Mid August, the weather is lovely and the garden overgrown. A huge teasel scratches us as we pass by but is attracting butterflies and bees and goldfinch will be attracted to its seed later so it stays. The Hollyhocks are so tall we can hardly see the bumblebees foraging in the flowers. The largest hoverfly found in Britain, Volucella zonaria a hornet mimic, is attracted to field scabious and buddleia and looked mighty fearsome but like all hoverflies has no sting, is harmless to us and a useful pollinator. Only the marmalade hoverfly was seen in any numbers with 50 or so attracted to nettle-leaved bellflowers. A Male wool-carder Anthidium manicatum (solitary bee) feistily patrols a patch of Wall Germander Teucrium chamaedrys in the front garden and another guards lambs ears in the back. Mesmerising to watch, they dart and hover over their territory and pounce on any other bees regardless of species wrestling them off the plants – The pouncing technique is also used to mate but the pair remain on the plant. The females collect hairs from lamb’s ears Stachys lanata and other hairy plants for use in their brood cells.

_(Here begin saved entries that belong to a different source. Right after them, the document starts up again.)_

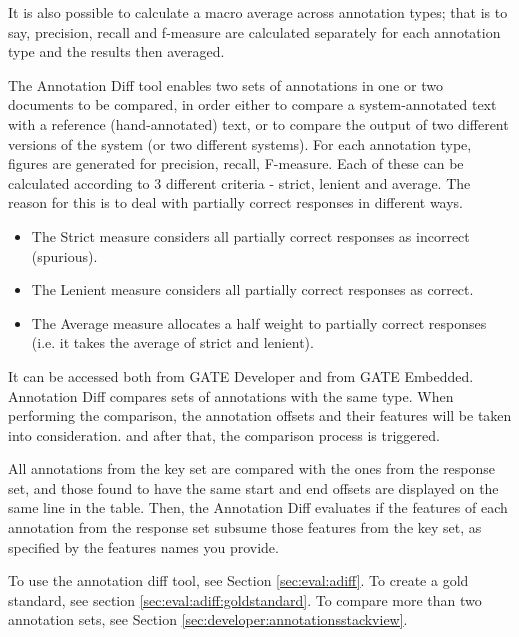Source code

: It is also possible to calculate a macro average across annotation types; that
is to say, precision, recall and f-measure are calculated separately for each
annotation type and the results then averaged.


The Annotation Diff tool enables two sets of annotations in one or two
documents to be compared, in order either to compare a system-annotated
text with a reference (hand-annotated) text, or to compare the output
of two different versions of the system (or two different
systems). For each annotation type, figures are generated for
precision, recall, F-measure.
Each of these can be calculated according to 3 different
criteria - strict, lenient and average. The reason for this is to deal
with partially correct responses in different ways.
\begin{itemize}
\item The Strict measure considers all partially correct
responses as incorrect (spurious).
\item The Lenient measure considers all partially correct
responses as correct.
\item The Average measure allocates a half weight to
partially correct responses (i.e. it takes the average of strict
and lenient).
\end{itemize}

It can be accessed both from GATE Developer and from GATE Embedded.
Annotation Diff compares sets of annotations with the same type. When
performing the comparison, the annotation offsets and their features will be
taken into consideration. and after that, the comparison process is
triggered.

All annotations from the key set are compared with the ones from
the response set, and those found to have the same start and end
offsets are displayed on the same line in the table. Then, the
Annotation Diff evaluates if the features of each annotation from
the response set subsume those features from the key set, as
specified by the features names you provide.

To use the annotation diff tool, see Section \ref{sec:eval:adiff}. To create
a gold standard, see section \ref{sec:eval:adiff:goldstandard}. To compare
more than two annotation sets, see Section
\ref{sec:developer:annotationsstackview}.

But back to the butterflies and everyone is remarking on the number and variety in their gardens. Lots of peacocks and more small tortoiseshell in our garden than for many years but numbers still way down from the highs of the early 1990’s. Whites are everywhere, dancing over the buddleia, old English lavender, and Verbena bonariensis. Single dahlias, buddleia, borage, tithonia, all good bee plants, are keeping us busy dead heading. By the end of August speckled wood made an appearance and brown argus, common blue and silver-washed fritillary butterflies had dropped by, if only briefly, to take nectar. Early September and the spectacular day flying hummingbird hawk-moth arrives, zipping like lightning between flowers high up on the Beijing Buddleia, evading all attempts to get a passable photograph. A warm autumn could see red admirals and commas attracted to Michaelmas daisies, fallen rotting fruit and ivy flowers, the latter also a magnet for moths, bees, hoverflies and wasps. It’s been a joy to share our garden with butterflies and other creatures – here’s to next year. For ideas on what to plant see ‘Gardening for Butterflies’.
Post script: According to Butterfly Conservation, three-quarters of UK butterflies are showing a decrease in either their distribution or population levels. The State of Nature report 2013 reveals how all our wildlife is faring and the RSPB annually publishes The State of the UK’s Birds. There is a wildlife gardening forum at www.wlgf.org/.